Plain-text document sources
+---+

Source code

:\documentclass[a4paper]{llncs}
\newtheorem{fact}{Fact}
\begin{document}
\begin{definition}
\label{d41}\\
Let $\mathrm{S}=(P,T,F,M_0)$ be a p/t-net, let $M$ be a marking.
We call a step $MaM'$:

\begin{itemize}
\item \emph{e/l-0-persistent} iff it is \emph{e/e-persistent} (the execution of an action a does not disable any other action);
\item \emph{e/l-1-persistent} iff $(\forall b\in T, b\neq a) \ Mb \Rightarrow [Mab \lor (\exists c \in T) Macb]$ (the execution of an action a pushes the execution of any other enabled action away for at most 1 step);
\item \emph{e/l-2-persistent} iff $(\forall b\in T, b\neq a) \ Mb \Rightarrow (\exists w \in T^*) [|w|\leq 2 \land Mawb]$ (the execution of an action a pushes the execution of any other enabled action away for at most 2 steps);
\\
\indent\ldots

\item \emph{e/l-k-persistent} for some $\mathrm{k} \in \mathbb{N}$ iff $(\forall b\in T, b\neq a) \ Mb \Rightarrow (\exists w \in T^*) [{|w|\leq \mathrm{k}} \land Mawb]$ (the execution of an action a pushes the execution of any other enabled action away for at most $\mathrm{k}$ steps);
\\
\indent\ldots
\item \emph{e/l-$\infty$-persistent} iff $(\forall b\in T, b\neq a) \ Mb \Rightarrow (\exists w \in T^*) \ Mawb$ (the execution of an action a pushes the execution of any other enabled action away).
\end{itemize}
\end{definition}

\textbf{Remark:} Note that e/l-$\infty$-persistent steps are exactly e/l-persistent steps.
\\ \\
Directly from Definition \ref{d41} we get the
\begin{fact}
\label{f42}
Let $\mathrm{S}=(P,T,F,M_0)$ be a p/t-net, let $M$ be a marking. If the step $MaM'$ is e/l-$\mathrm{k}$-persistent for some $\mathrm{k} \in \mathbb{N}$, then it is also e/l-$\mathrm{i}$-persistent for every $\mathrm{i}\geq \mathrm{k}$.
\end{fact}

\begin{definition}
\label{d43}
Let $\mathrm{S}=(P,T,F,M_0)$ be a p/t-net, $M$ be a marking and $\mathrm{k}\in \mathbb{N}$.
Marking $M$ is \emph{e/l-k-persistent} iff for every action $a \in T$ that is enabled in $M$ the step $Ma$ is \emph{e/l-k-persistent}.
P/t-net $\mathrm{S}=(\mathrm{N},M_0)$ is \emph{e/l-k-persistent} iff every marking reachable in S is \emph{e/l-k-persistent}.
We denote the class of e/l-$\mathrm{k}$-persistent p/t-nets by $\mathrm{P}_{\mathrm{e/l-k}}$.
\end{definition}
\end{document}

+---+

- TASK DIRECTIONS
Would you copy every line of the entries that includes the word "Mawb"?

- ANSWER SPACE
\item \emph{e/l-2-persistent} iff $(\forall b\in T, b\neq a) \ Mb \Rightarrow (\exists w \in T^*) [|w|\leq 2 \land Mawb]$ (the execution of an action a pushes the execution of any other enabled action away for at most 2 steps);
\item \emph{e/l-k-persistent} for some $\mathrm{k} \in \mathbb{N}$ iff $(\forall b\in T, b\neq a) \ Mb \Rightarrow (\exists w \in T^*) [{|w|\leq \mathrm{k}} \land Mawb]$ (the execution of an action a pushes the execution of any other enabled action away for at most $\mathrm{k}$ steps);
\item \emph{e/l-$\infty$-persistent} iff $(\forall b\in T, b\neq a) \ Mb \Rightarrow (\exists w \in T^*) \ Mawb$ (the execution of an action a pushes the execution of any other enabled action away).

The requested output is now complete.